Thursday, May 19, 2016

DADDY'S INFIDELITY AND BIRTHING LEMONADE LOW EXPECTATIONS



It's hard to take your remaining sane parent out of the "sainthood" box. It's hard to realize that you can love your mother, respect her for making a hard and scary choice, and admire her for EVENTUALLY making a good choice for herself and for you, and still realize she screwed up for a long period of time

**if she stayed with someone
who was betraying her for a period of 10 to 15 years** UNLESS
she had no other financial choice
or she was afraid he'd kill her.

If leaving a betrayer "only" seemed
like an impossible emotional choice for 15 years,
then a mother screwed up.

And we can say a mother who cannot choose

self-worth and self-respect messed up bad 
because she also likely 
f***ed her daughters and sons up too.  .

One woman can do great phenomenal things and heinously stupid things all in one lifetime and that includes our mothers.

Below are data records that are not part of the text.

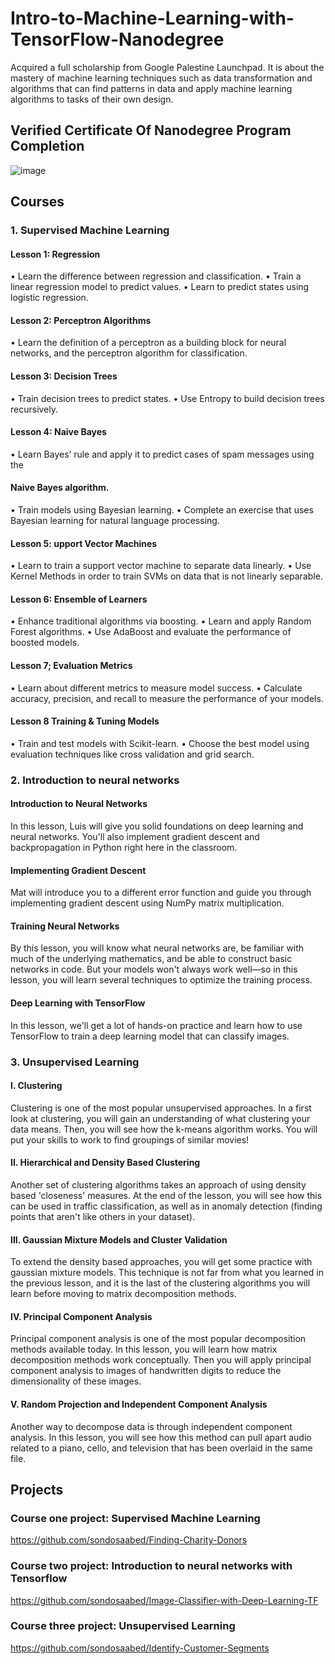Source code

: # Intro-to-Machine-Learning-with-TensorFlow-Nanodegree
Acquired a full scholarship from Google Palestine Launchpad. It is about the mastery of machine learning techniques such as data transformation and algorithms that can find patterns in data and apply machine learning algorithms to tasks of their own design.

## Verified Certificate Of Nanodegree Program Completion

![image](https://github.com/user-attachments/assets/1907b1db-0c9a-4044-ab65-688b01034786)

## Courses

### 1. Supervised Machine Learning
#### Lesson 1: Regression
• Learn the difference between regression and classification.
• Train a linear regression model to predict values.
• Learn to predict states using logistic regression.

#### Lesson 2: Perceptron Algorithms
• Learn the definition of a perceptron as a building block for neural networks, and the perceptron algorithm for classification.

#### Lesson 3: Decision Trees
• Train decision trees to predict states.
• Use Entropy to build decision trees recursively.

#### Lesson 4: Naive Bayes
• Learn Bayes’ rule and apply it to predict cases of spam messages using the

#### Naive Bayes algorithm.
• Train models using Bayesian learning.
• Complete an exercise that uses Bayesian learning for natural language processing.

#### Lesson 5: upport Vector Machines
• Learn to train a support vector machine to separate data linearly.
• Use Kernel Methods in order to train SVMs on data that is not linearly separable.

#### Lesson 6: Ensemble of Learners
• Enhance traditional algorithms via boosting.
• Learn and apply Random Forest algorithms.
• Use AdaBoost and evaluate the performance of boosted models.

#### Lesson 7; Evaluation Metrics
• Learn about different metrics to measure model success.
• Calculate accuracy, precision, and recall to measure the performance of your models.

#### Lesson 8 Training & Tuning Models
• Train and test models with Scikit-learn.
• Choose the best model using evaluation techniques like cross validation and grid search.

### 2. Introduction to neural networks
#### Introduction to Neural Networks
In this lesson, Luis will give you solid foundations on deep learning and neural networks. You'll also implement gradient descent and backpropagation in Python right here in the classroom.

#### Implementing Gradient Descent
Mat will introduce you to a different error function and guide you through implementing gradient descent using NumPy matrix multiplication.

#### Training Neural Networks
By this lesson, you will know what neural networks are, be familiar with much of the underlying mathematics, and be able to construct basic networks in code. But your models won't always work well—so in this lesson, you will learn several techniques to optimize the training process.

#### Deep Learning with TensorFlow
In this lesson, we'll get a lot of hands-on practice and learn how to use TensorFlow to train a deep learning model that can classify images.

### 3. Unsupervised Learning
#### I. Clustering
Clustering is one of the most popular unsupervised approaches. In a first look at clustering, you will gain an understanding of what clustering your data means. Then, you will see how the k-means algorithm works. You will put your skills to work to find groupings of similar movies!

#### II. Hierarchical and Density Based Clustering
Another set of clustering algorithms takes an approach of using density based 'closeness' measures. At the end of the lesson, you will see how this can be used in traffic classification, as well as in anomaly detection (finding points that aren't like others in your dataset).

#### III. Gaussian Mixture Models and Cluster Validation
To extend the density based approaches, you will get some practice with gaussian mixture models. This technique is not far from what you learned in the previous lesson, and it is the last of the clustering algorithms you will learn before moving to matrix decomposition methods.

#### IV. Principal Component Analysis
Principal component analysis is one of the most popular decomposition methods available today. In this lesson, you will learn how matrix decomposition methods work conceptually. Then you will apply principal component analysis to images of handwritten digits to reduce the dimensionality of these images.

#### V. Random Projection and Independent Component Analysis
Another way to decompose data is through independent component analysis. In this lesson, you will see how this method can pull apart audio related to a piano, cello, and television that has been overlaid in the same file.

## Projects

### Course one project: Supervised Machine Learning
https://github.com/sondosaabed/Finding-Charity-Donors 

### Course two project: Introduction to neural networks with Tensorflow
https://github.com/sondosaabed/Image-Classifier-with-Deep-Learning-TF

### Course three project: Unsupervised Learning
https://github.com/sondosaabed/Identify-Customer-Segments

Some of the scar tissue she helped lay on you between 0 and 18 will last until you're 80 or death.

It'll be a son or daughters responsibility to  start recovering from those wounds once that person hits 18 in our society But any mother worth her salt will FEEL responsible for her children's adult scar tissue.


At least that's how the mother-friends in my life roll.

But when one refuses to see the good, the bad, and the ugly, in our mothers when they are the one victimized, how do we refuse to move forward into the same victimization?

If mother cheated on
is heroic in her insta-forgiveness, 

sans anything but wishing,
aren't we

the girl children
forced to assume that mother stayed
because 

"boys will be boys" is legitimate, 
the insta-forgiveness is real,
a black woman's lot in life is
to be long suffering.

I don't want that to be the final message of "Lemonade" when there are so many rare and beautiful images and words reflecting off the skin of black women. But what else can the message of Lemonade be when forgiveness is offered on nothing more than a woman's wishing. Again, the man is not fully there, is not speaking, is not anything except an object. 


In the 21st century we want control so we want everything to be about "me" and "what I do" as if others cannot damage us. But it's not true.

When forgiveness is forced to be linear because the forgiver finds that the offender doesn't want to be forgiven or stop their behavior, that is a painful thing that breaks relationship ...

AS

IT
SHOULD

Forgiveness is about restoring relationship.  So it is a sad thing when the other doesn't want to be forgiven. 


Said a different way,
forgiveness cannot be 

all about the forgiver 
unless 
the forgiven one
is going away,
is leaving the relationship. 


Linear forgiveness involves, at least temporarily, giving up on relationship with the forgiven one because forgiven one
-doesn't want to make amends,
-doesn't want to ensure betrayal wo
n't happen again, 
-doesn't want to be forgiven, 
-and doesn't care if the forgiver 
feels safe and worthy of respect. 

The circle of forgiveness 

requires two people.

Therefore a video that' REALLY supposed to be about love and forgiveness cannot be independent of the desires of the one being forgiven. 


This means, as beautiful as Lemonade was-- up until the end-- I need a freaking sequel that shows something other than pretzeling of black female self and wishing on a beautiful picture of family.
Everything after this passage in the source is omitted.